One of the nearby residents, Robert Nigg, challenged the project’s march toward approval. He seized upon Chino Development Services Director Warren Morelion’s calculation of the floor area ratio within the Eden project as falling within the permitted parameters for a project within a mixed-use overlay district.
It was Nigg’s contention that Morelion’s calculation of the floor area ratio was either in error or that he had misinterpreted the standard. This miscalculation/misinterpretation, Nigg maintains, is in conflict with the Chino General Plan, the city’s housing element, the Chino Zoning Code and is a flawed, illogical and inconsistent interpretation of the city’s reasoning in advocating for the passage of Measure Y. Nigg also argues that the high density floor area ratio represents an imposition upon the homeowners in the district where the Eden project is to be built, in that the structures that are to be erected will be at a mass and scale incompatible with their surroundings. He made an official challenge of Morelion’s action by appealing it to the Chino Planning Commission.
The planning commission heard that challenge on February 19, before which its members were provided with a report by Chino City Planner Andrea Gilbert. In that report, Gilbert recommended that the commission “[d]eny the appeal and uphold the interpretation of the zoning code made by the director of development services regarding the calculation and enforcement of the floor area ratio in the mixed use overlay district.”

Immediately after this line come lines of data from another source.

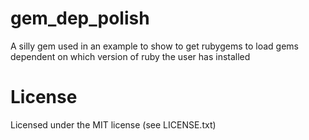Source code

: gem_dep_polish
=======

A silly gem used in an example to show to get rubygems to load
gems dependent on which version of ruby the user has installed 

License
=======

Licensed under the MIT license (see LICENSE.txt)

Gilbert contended in the report that Nigg’s assertions that the city’s general plan, zoning code, and overlay zoning are in conflict was incorrect and that density calculations are consistently utilized to control intensity of use in residential uses, while floor area ratio is consistently utilized to control the intensity of non-residential uses. Though Gilbert asserted that Morelion’s “interpretation of the floor area ratio limitations in Section 20.09.090 is consistent with the city’s general plan,” she did not address how it was that the city was allowing Orbis to utilize the full 10.3 acres as the divisor in calculating the residential density when approximately 5.2 of those acres were not being used for residential development but rather commercial uses and a large-scale storage facility.
Among the exhibits presented to the planning commission on February 19 was a letter from Morelion to Nigg dated December 5, 2024 in which the development services director attempted to address Nigg’s “reservations about how the mixed use overlay standards allow for development within the overlay.” In the letter, Morelion rejected Nigg’s challenge of his calculation by claiming that “mixed use overlay is intentionally structured to exclude floor area ratio requirements for residential uses within the overlay.” Morelion in the letter propounded that as an incentive to developers to construct housing stock in areas zoned for mixed use, the city provides an additional 0.25 floor area ratio for the nonresidential portion of mixed use developments, thus allowing a total 1.25 floor area ratio, and stating that the city was striving toward “balancing the goals of development with community needs.”
Nigg contends that the city zoning code allows for an increase in floor area ratio to 1.25 when affordable rental units are included in the project. Nigg argued that since the increase in floor area ratio and density bonus was contingent on residential affordable housing being included in the project, the floor area calculation should include the residential units.
The planning commission, based upon Morelion’s letter to Nigg and Gilbert’s assertions in her staff report denied the appeal in a 5-to-1 vote with Chairman Jimmy Alexandris and commissioners Kevin Cisneroz, Lissa Fraga, Brandon Blanchard and Steve Lewis voting to deny the appeal, Commissioner Lawrence Vieira voting to sustain the appeal and Commissioner Vincent Lopez abstaining.
The commission collectively and the commissioners individually cited no specifics or rationale for denying Nigg’s appeal.
Nigg, citing the commission’s failure to make any findings of fact, as required in the city’s zoning code, has now appealed the planning commission’s denial of his appeal to the city council, which has 60 days to take up the matter.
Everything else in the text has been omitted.